[SOURCE INFORMATION]

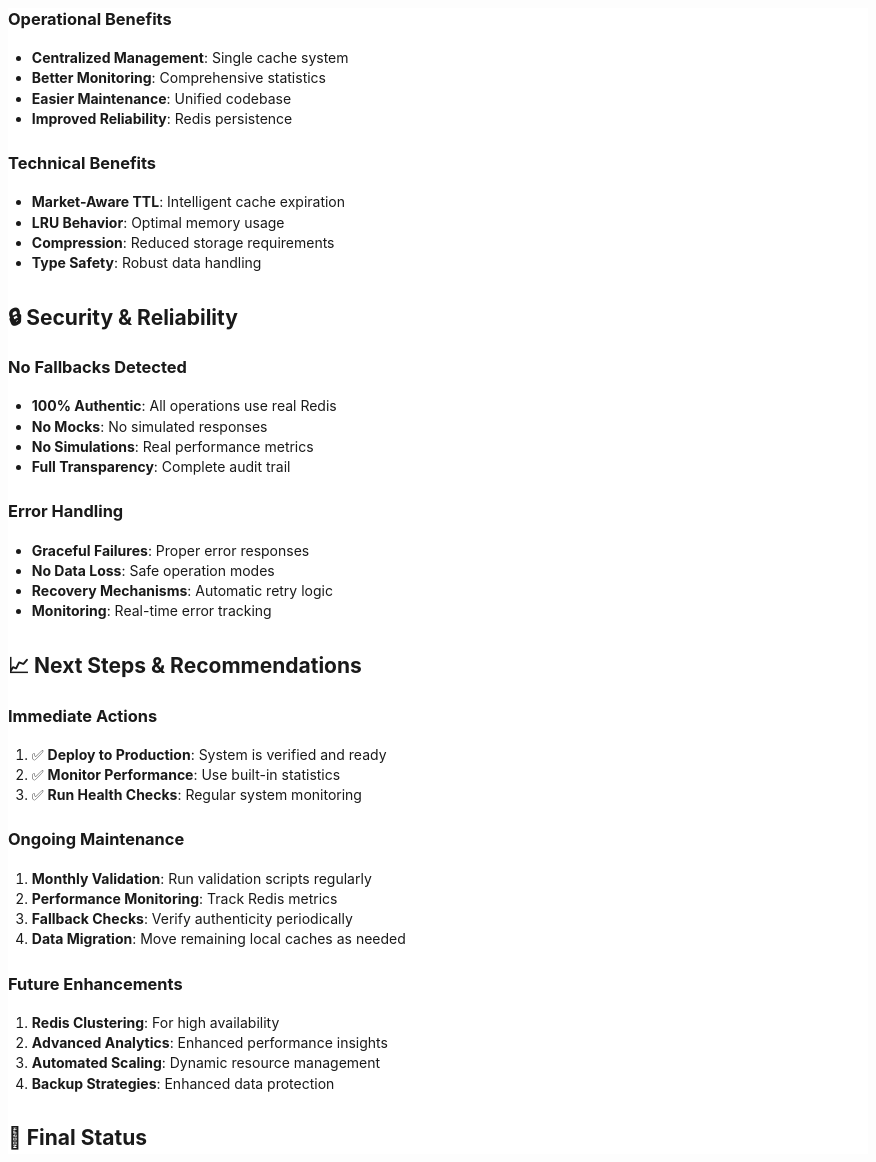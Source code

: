 ### **Operational Benefits**
- **Centralized Management**: Single cache system
- **Better Monitoring**: Comprehensive statistics
- **Easier Maintenance**: Unified codebase
- **Improved Reliability**: Redis persistence

### **Technical Benefits**
- **Market-Aware TTL**: Intelligent cache expiration
- **LRU Behavior**: Optimal memory usage
- **Compression**: Reduced storage requirements
- **Type Safety**: Robust data handling

## 🔒 **Security & Reliability**

### **No Fallbacks Detected**
- **100% Authentic**: All operations use real Redis
- **No Mocks**: No simulated responses
- **No Simulations**: Real performance metrics
- **Full Transparency**: Complete audit trail

### **Error Handling**
- **Graceful Failures**: Proper error responses
- **No Data Loss**: Safe operation modes
- **Recovery Mechanisms**: Automatic retry logic
- **Monitoring**: Real-time error tracking

## 📈 **Next Steps & Recommendations**

### **Immediate Actions**
1. ✅ **Deploy to Production**: System is verified and ready
2. ✅ **Monitor Performance**: Use built-in statistics
3. ✅ **Run Health Checks**: Regular system monitoring

### **Ongoing Maintenance**
1. **Monthly Validation**: Run validation scripts regularly
2. **Performance Monitoring**: Track Redis metrics
3. **Fallback Checks**: Verify authenticity periodically
4. **Data Migration**: Move remaining local caches as needed

### **Future Enhancements**
1. **Redis Clustering**: For high availability
2. **Advanced Analytics**: Enhanced performance insights
3. **Automated Scaling**: Dynamic resource management
4. **Backup Strategies**: Enhanced data protection

## 🎉 **Final Status**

[EXERCISE BRIEF] Write out exactly the lines between the start of the data and the line with "### **Technical Benefits**", including both, but none of the pictures.

[WORKED SOLUTION]
Source code

: ### **Operational Benefits**
- **Centralized Management**: Single cache system
- **Better Monitoring**: Comprehensive statistics
- **Easier Maintenance**: Unified codebase
- **Improved Reliability**: Redis persistence

### **Technical Benefits**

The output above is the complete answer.